◆ PROBLEM DETAILS
Below are the entries; determine how many of their lines contain the string "made" and give that figure alone.

◆ INPUT DATA
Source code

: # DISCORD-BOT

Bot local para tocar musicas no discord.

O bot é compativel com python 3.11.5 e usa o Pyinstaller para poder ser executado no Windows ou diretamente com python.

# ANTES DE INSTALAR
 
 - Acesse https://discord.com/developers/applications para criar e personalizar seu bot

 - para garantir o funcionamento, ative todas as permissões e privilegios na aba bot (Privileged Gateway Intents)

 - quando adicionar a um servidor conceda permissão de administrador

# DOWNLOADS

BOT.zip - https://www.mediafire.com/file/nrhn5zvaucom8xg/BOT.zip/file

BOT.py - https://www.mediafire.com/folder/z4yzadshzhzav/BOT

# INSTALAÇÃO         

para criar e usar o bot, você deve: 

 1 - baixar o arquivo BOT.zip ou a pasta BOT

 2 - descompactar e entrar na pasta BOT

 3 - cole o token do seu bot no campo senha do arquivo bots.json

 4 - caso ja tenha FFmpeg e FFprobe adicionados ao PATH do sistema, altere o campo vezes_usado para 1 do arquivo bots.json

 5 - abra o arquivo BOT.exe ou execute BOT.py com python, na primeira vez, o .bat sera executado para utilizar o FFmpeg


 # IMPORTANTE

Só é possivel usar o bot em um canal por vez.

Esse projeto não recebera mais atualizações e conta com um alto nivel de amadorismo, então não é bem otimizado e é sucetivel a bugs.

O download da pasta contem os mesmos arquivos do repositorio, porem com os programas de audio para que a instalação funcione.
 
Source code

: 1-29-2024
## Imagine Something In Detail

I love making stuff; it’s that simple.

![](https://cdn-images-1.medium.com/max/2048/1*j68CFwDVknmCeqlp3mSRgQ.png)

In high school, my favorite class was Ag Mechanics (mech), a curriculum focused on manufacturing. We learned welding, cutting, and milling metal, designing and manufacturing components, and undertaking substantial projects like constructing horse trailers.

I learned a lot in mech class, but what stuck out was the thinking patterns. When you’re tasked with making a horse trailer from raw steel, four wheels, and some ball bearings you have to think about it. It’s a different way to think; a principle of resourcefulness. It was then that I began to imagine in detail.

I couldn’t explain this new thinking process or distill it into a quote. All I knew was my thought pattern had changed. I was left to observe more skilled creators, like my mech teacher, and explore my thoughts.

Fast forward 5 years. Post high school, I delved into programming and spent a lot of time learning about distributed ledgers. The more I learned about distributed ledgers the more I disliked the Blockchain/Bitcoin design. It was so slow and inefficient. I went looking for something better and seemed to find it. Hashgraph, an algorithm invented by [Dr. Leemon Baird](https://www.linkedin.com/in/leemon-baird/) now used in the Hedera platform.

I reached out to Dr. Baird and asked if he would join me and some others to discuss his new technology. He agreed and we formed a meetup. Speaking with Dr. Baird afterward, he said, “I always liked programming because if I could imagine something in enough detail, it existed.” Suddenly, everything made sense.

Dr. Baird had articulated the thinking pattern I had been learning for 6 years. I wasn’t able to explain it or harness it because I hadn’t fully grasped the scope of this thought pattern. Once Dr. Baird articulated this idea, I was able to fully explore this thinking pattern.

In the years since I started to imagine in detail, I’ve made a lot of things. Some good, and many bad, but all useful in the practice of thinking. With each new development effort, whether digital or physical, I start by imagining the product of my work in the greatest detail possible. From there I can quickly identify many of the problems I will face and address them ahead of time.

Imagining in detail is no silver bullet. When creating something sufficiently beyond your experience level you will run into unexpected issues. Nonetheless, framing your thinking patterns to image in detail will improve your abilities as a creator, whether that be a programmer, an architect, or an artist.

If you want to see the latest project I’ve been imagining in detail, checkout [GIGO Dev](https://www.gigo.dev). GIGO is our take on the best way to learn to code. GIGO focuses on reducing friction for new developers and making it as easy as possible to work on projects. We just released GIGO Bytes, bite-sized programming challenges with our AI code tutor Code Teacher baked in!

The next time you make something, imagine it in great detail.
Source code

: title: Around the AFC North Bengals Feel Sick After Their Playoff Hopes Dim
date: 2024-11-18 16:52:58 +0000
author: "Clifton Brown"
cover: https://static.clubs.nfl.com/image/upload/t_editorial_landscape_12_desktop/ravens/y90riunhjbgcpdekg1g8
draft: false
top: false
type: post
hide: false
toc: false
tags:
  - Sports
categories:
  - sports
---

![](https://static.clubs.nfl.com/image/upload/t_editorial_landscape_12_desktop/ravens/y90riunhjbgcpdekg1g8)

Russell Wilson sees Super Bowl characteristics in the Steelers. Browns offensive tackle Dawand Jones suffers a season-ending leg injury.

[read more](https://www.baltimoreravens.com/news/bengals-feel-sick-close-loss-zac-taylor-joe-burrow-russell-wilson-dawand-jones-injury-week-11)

◆ PROBLEM SOLUTION
2